WHAT THE TASK ASKS: Once you find the line containing "BA, Medical Technology" in the data below, copy it and each following line exactly, up to and including the line containing "- **Jocelyne Beaudet**, PhD, Clinical", and nothing else.

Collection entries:
++++++

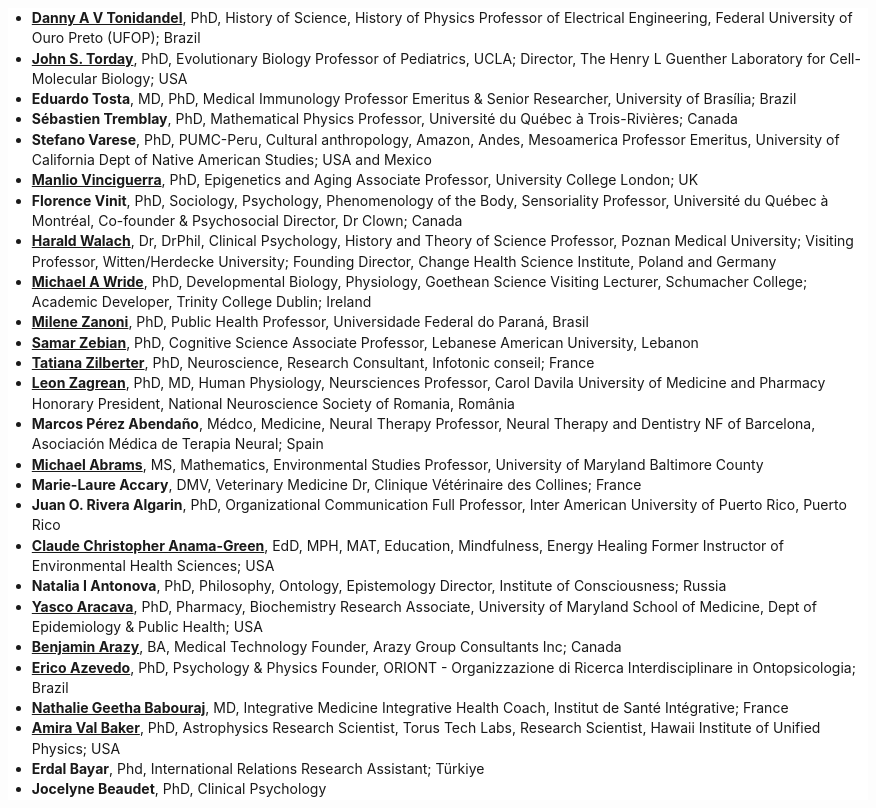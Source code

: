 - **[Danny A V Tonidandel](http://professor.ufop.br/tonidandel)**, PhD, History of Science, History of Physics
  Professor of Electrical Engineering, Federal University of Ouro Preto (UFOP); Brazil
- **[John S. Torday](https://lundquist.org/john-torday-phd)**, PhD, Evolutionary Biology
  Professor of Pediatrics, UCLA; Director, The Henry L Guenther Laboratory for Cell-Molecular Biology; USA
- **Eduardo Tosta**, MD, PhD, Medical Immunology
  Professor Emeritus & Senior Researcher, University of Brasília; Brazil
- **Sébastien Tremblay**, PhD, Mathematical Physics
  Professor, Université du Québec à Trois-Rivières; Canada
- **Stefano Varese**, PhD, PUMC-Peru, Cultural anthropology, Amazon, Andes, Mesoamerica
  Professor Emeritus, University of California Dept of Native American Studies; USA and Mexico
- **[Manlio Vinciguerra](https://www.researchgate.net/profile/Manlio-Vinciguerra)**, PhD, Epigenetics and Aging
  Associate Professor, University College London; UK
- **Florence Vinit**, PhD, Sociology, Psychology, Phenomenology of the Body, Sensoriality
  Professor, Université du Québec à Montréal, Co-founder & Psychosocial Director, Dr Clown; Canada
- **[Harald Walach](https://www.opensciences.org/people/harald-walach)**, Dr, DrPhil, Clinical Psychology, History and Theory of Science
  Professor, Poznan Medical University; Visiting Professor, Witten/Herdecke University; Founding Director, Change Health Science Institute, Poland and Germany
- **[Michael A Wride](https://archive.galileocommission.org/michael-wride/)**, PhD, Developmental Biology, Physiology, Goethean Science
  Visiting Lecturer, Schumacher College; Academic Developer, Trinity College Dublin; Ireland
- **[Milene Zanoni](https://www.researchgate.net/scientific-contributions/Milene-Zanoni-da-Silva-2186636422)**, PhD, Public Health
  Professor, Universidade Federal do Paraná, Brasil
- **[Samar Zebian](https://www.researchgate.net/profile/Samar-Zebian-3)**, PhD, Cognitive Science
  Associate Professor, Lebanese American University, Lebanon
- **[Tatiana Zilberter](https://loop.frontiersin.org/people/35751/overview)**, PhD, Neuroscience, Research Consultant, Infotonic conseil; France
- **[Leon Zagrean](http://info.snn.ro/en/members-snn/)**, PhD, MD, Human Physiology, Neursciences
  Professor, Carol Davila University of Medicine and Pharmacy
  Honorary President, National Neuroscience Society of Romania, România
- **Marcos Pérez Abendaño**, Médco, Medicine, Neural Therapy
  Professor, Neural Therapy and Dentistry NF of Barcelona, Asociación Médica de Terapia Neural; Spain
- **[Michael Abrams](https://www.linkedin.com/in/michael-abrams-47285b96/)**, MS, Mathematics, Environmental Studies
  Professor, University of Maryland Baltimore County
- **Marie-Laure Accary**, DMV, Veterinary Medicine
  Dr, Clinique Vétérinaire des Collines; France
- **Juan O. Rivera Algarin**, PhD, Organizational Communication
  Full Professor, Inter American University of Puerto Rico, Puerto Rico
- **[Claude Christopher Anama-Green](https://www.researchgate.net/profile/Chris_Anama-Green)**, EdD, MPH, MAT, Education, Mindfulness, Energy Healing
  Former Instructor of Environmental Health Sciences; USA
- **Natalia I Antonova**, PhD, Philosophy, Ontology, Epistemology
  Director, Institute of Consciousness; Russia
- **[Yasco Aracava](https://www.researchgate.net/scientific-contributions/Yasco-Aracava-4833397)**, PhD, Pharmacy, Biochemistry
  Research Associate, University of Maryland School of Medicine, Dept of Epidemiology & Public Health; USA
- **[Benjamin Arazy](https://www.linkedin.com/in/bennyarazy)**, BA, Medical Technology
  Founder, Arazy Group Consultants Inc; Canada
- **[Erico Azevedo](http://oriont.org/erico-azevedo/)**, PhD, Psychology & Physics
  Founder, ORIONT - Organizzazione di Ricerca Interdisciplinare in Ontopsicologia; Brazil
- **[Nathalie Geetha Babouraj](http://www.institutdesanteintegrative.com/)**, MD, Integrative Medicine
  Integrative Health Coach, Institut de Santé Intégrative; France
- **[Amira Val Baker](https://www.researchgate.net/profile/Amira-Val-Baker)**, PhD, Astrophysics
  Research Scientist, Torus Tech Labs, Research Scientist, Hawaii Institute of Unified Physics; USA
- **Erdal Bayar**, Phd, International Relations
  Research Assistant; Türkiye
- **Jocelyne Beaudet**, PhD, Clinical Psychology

++++++

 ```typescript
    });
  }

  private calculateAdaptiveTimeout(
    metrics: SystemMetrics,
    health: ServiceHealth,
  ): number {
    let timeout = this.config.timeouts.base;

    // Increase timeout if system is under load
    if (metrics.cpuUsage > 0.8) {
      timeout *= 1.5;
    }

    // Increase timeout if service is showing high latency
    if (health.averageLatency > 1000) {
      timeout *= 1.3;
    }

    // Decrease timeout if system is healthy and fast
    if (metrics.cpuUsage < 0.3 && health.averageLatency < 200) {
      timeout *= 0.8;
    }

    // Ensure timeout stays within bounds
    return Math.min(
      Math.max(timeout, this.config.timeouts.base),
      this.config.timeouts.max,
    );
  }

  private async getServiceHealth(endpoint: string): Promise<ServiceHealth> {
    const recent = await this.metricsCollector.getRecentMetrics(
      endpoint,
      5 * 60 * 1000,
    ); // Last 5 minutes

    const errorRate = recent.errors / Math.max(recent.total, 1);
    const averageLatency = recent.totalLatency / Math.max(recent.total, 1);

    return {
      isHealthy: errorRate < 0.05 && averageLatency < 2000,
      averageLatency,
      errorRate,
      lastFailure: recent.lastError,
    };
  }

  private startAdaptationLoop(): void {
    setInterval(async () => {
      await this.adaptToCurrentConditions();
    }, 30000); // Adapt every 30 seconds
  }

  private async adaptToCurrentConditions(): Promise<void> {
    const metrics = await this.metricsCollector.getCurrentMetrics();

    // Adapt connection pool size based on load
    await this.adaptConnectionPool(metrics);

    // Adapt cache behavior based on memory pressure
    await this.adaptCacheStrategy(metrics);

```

++++++

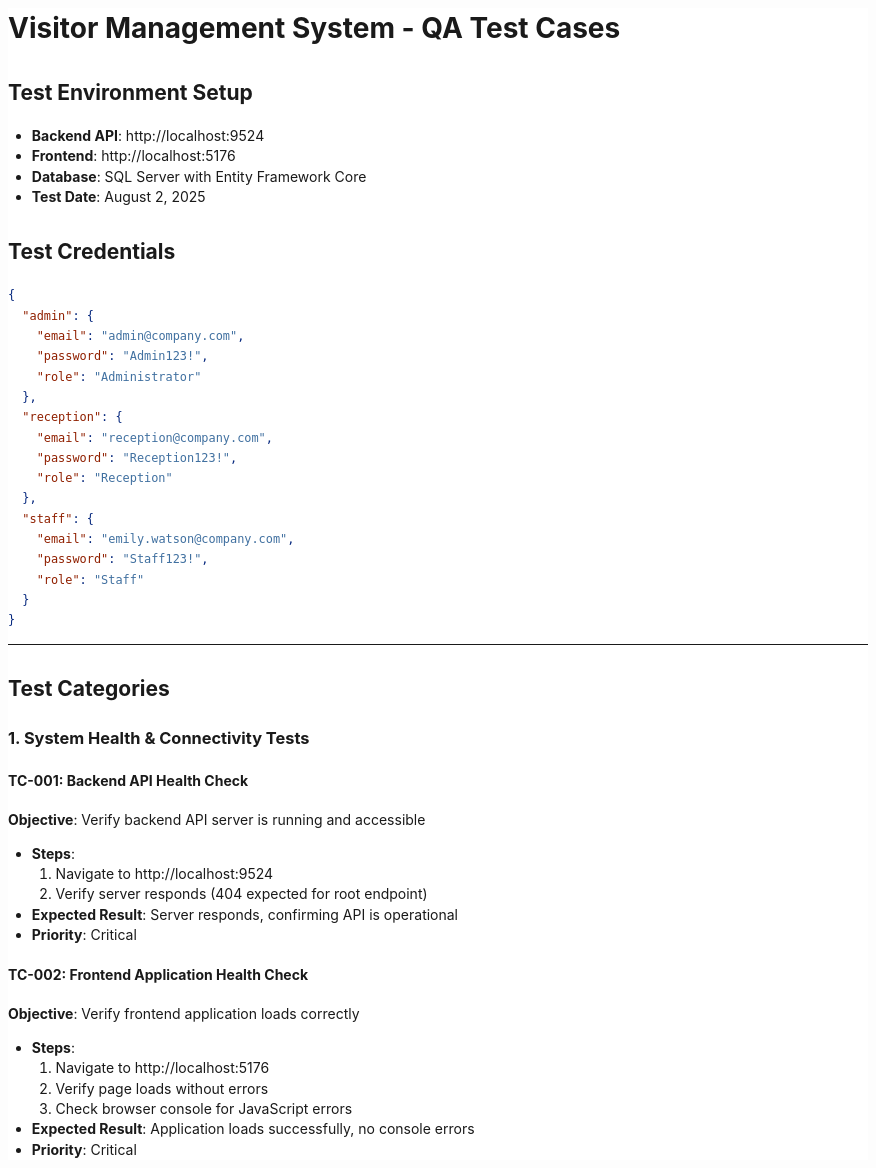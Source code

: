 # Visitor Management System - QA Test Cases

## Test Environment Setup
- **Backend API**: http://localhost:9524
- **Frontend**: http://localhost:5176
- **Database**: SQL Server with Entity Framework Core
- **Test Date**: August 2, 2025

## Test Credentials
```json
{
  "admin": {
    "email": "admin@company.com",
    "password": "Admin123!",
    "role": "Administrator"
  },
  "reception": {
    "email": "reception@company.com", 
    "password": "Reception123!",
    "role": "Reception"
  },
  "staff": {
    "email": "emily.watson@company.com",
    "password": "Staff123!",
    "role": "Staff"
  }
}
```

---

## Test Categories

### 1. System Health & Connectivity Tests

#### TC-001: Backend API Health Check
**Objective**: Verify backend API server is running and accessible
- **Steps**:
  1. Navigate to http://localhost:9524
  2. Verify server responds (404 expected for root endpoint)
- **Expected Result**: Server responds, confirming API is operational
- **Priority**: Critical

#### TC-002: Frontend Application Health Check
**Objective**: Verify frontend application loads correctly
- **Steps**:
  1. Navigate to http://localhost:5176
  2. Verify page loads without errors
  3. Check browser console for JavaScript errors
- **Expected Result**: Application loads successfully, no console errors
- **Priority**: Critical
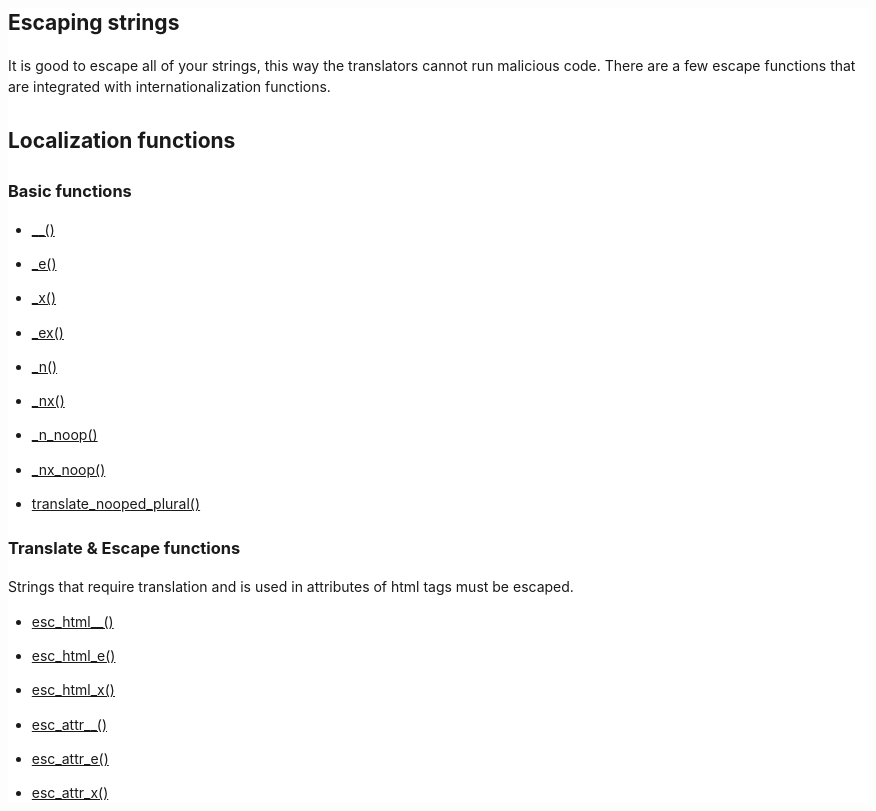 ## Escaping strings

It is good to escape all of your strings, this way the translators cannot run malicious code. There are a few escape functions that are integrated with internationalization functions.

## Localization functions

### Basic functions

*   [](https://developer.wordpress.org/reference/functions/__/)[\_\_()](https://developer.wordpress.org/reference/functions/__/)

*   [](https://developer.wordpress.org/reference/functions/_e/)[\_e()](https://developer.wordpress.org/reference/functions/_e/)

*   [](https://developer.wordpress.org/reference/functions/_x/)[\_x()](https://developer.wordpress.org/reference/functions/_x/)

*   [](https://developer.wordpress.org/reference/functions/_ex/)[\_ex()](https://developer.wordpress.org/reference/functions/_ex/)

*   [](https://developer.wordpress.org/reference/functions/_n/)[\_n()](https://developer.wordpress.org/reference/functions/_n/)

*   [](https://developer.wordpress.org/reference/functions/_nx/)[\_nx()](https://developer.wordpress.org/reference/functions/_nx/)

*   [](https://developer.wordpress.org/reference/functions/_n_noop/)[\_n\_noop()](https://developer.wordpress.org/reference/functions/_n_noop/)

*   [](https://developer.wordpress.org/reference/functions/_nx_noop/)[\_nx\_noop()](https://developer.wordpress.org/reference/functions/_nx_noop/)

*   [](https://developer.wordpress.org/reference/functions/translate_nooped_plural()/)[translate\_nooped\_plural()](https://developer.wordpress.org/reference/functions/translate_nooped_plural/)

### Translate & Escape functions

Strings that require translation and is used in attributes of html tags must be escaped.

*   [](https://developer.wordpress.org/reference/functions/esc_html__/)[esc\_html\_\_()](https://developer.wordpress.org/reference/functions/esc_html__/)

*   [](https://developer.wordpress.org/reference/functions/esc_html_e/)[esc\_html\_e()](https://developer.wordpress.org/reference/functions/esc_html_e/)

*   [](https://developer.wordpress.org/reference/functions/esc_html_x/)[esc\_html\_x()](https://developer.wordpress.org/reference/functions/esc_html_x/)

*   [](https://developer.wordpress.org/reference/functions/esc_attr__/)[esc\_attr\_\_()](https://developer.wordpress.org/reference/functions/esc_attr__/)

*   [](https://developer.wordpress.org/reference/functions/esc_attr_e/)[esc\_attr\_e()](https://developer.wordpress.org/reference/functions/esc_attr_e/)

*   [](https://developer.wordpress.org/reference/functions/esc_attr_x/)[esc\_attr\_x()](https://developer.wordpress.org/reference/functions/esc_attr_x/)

++++++

THE COMPLETED TASK:
- **[Benjamin Arazy](https://www.linkedin.com/in/bennyarazy)**, BA, Medical Technology
  Founder, Arazy Group Consultants Inc; Canada
- **[Erico Azevedo](http://oriont.org/erico-azevedo/)**, PhD, Psychology & Physics
  Founder, ORIONT - Organizzazione di Ricerca Interdisciplinare in Ontopsicologia; Brazil
- **[Nathalie Geetha Babouraj](http://www.institutdesanteintegrative.com/)**, MD, Integrative Medicine
  Integrative Health Coach, Institut de Santé Intégrative; France
- **[Amira Val Baker](https://www.researchgate.net/profile/Amira-Val-Baker)**, PhD, Astrophysics
  Research Scientist, Torus Tech Labs, Research Scientist, Hawaii Institute of Unified Physics; USA
- **Erdal Bayar**, Phd, International Relations
  Research Assistant; Türkiye
- **Jocelyne Beaudet**, PhD, Clinical Psychology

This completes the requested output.